FIG. 17 shows a similar method and assembly to that shown in FIG. The package has a window, eg 1702 , through which the laser beam travels along a laser beam path, eg 1705 . A separate hermetic package, eg 1701, and a laser diode, eg 1707, are mounted on a heat sink, eg 1704. FIG. The smaller volume surrounding each laser diode package is easier to clean, reduces the potential for silicon contaminants, and preferably eliminates and reduces carbon contaminant sources, requiring more complex assembly cleaning. can avoid becoming The laser diode and reflector should be cleaned prior to sealing to minimize silicon contaminants and preferably also remove and reduce carbon contaminant sources. Each package, eg 1701, is sealed in an oxygen-rich environment to convert residual carbon to _CO2 , which is harmless to the laser diode. This process results in long life for laser diodes. This assembly can have a lifetime greater than 5,000 hours and a lifetime greater than 10,000 hours.
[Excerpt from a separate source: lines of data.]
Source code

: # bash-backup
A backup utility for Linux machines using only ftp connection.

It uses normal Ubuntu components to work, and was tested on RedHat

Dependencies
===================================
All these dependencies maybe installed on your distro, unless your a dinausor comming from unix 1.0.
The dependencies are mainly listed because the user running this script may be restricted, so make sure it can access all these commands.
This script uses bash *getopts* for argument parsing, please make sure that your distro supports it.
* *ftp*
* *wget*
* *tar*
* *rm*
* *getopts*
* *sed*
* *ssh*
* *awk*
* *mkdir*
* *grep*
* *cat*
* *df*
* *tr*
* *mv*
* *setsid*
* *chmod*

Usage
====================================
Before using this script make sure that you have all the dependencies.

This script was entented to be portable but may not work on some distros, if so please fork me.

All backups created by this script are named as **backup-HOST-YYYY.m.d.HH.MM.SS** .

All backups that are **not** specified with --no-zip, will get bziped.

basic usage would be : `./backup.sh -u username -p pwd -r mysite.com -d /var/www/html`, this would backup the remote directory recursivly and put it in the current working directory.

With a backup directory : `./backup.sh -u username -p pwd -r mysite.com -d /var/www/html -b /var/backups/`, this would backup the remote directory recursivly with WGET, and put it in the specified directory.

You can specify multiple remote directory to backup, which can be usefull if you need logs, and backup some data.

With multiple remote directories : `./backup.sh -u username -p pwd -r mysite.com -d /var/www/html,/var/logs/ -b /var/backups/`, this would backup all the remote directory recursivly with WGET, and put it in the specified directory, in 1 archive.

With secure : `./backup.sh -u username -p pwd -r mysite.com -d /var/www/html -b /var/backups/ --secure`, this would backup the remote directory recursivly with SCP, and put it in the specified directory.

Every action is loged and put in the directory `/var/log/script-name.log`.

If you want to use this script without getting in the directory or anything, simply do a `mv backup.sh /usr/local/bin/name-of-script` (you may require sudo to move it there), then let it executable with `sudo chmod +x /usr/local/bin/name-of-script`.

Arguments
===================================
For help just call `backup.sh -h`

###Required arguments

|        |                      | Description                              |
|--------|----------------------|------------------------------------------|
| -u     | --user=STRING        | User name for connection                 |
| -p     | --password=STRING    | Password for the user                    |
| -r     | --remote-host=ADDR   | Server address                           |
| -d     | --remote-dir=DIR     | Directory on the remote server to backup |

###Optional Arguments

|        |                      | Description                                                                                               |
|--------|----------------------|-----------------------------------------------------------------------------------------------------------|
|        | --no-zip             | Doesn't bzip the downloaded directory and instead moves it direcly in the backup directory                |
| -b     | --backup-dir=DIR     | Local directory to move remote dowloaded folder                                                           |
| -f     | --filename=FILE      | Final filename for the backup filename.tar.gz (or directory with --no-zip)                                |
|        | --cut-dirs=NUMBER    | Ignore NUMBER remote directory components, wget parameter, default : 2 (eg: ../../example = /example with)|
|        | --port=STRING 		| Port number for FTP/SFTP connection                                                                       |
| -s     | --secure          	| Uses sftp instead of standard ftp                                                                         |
It is not necessary to provide or address the theory underlying new and innovative processes, materials, performance, other advantages and properties that are the subject of or related to embodiments of the present invention Please note. Nonetheless, various theories are provided herein to further advance the technology in this important area, particularly the important areas of lasers, laser processing, and laser applications. These theories put forth herein in no way limit, limit or narrow the scope of protection conferred on the claimed invention unless expressly stated otherwise. These theories may not be required or practiced to utilize the present invention. The present invention derives new and heretofore unknown theories to explain the operation, function, and features of the embodiments of the methods, articles, materials, devices, and systems of the present invention, and later developed. It should be understood that such theory does not limit the scope of protection given to this invention.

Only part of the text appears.